Information provided section start
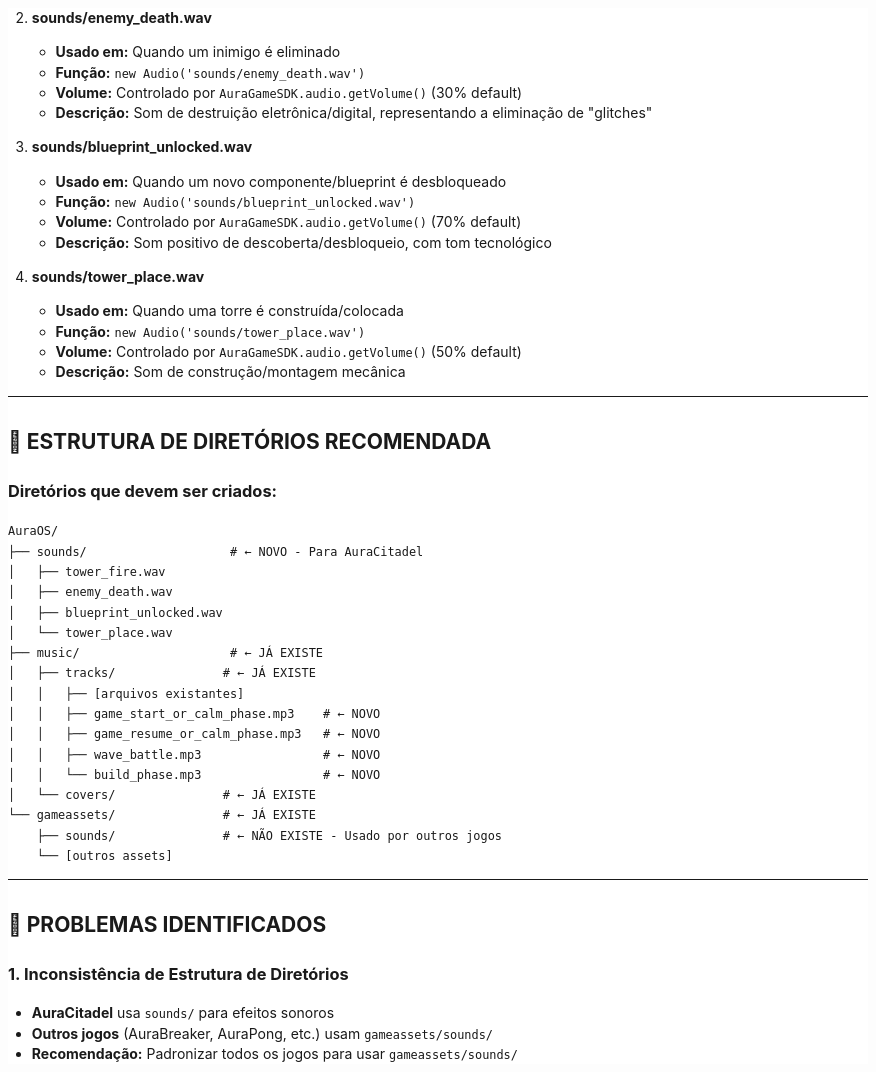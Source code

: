 2. **sounds/enemy_death.wav**
   - **Usado em:** Quando um inimigo é eliminado
   - **Função:** `new Audio('sounds/enemy_death.wav')`
   - **Volume:** Controlado por `AuraGameSDK.audio.getVolume()` (30% default)
   - **Descrição:** Som de destruição eletrônica/digital, representando a eliminação de "glitches"

3. **sounds/blueprint_unlocked.wav**
   - **Usado em:** Quando um novo componente/blueprint é desbloqueado
   - **Função:** `new Audio('sounds/blueprint_unlocked.wav')`
   - **Volume:** Controlado por `AuraGameSDK.audio.getVolume()` (70% default)
   - **Descrição:** Som positivo de descoberta/desbloqueio, com tom tecnológico

4. **sounds/tower_place.wav**
   - **Usado em:** Quando uma torre é construída/colocada
   - **Função:** `new Audio('sounds/tower_place.wav')`
   - **Volume:** Controlado por `AuraGameSDK.audio.getVolume()` (50% default)
   - **Descrição:** Som de construção/montagem mecânica

---

## 📁 ESTRUTURA DE DIRETÓRIOS RECOMENDADA

### Diretórios que devem ser criados:

```
AuraOS/
├── sounds/                    # ← NOVO - Para AuraCitadel
│   ├── tower_fire.wav
│   ├── enemy_death.wav
│   ├── blueprint_unlocked.wav
│   └── tower_place.wav
├── music/                     # ← JÁ EXISTE
│   ├── tracks/               # ← JÁ EXISTE
│   │   ├── [arquivos existantes]
│   │   ├── game_start_or_calm_phase.mp3    # ← NOVO
│   │   ├── game_resume_or_calm_phase.mp3   # ← NOVO
│   │   ├── wave_battle.mp3                 # ← NOVO
│   │   └── build_phase.mp3                 # ← NOVO
│   └── covers/               # ← JÁ EXISTE
└── gameassets/               # ← JÁ EXISTE
    ├── sounds/               # ← NÃO EXISTE - Usado por outros jogos
    └── [outros assets]
```

---

## 🚨 PROBLEMAS IDENTIFICADOS

### 1. Inconsistência de Estrutura de Diretórios
- **AuraCitadel** usa `sounds/` para efeitos sonoros
- **Outros jogos** (AuraBreaker, AuraPong, etc.) usam `gameassets/sounds/`
- **Recomendação:** Padronizar todos os jogos para usar `gameassets/sounds/`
Information provided section end
Directions for this task: Write out the records above exactly. Begin with the first line, end with the line holding "## 📁 ESTRUTURA DE DIRETÓRIOS RECOMENDADA", and drop the pictures.

Written solution:
Source code

: 2. **sounds/enemy_death.wav**
   - **Usado em:** Quando um inimigo é eliminado
   - **Função:** `new Audio('sounds/enemy_death.wav')`
   - **Volume:** Controlado por `AuraGameSDK.audio.getVolume()` (30% default)
   - **Descrição:** Som de destruição eletrônica/digital, representando a eliminação de "glitches"

3. **sounds/blueprint_unlocked.wav**
   - **Usado em:** Quando um novo componente/blueprint é desbloqueado
   - **Função:** `new Audio('sounds/blueprint_unlocked.wav')`
   - **Volume:** Controlado por `AuraGameSDK.audio.getVolume()` (70% default)
   - **Descrição:** Som positivo de descoberta/desbloqueio, com tom tecnológico

4. **sounds/tower_place.wav**
   - **Usado em:** Quando uma torre é construída/colocada
   - **Função:** `new Audio('sounds/tower_place.wav')`
   - **Volume:** Controlado por `AuraGameSDK.audio.getVolume()` (50% default)
   - **Descrição:** Som de construção/montagem mecânica

---

## 📁 ESTRUTURA DE DIRETÓRIOS RECOMENDADA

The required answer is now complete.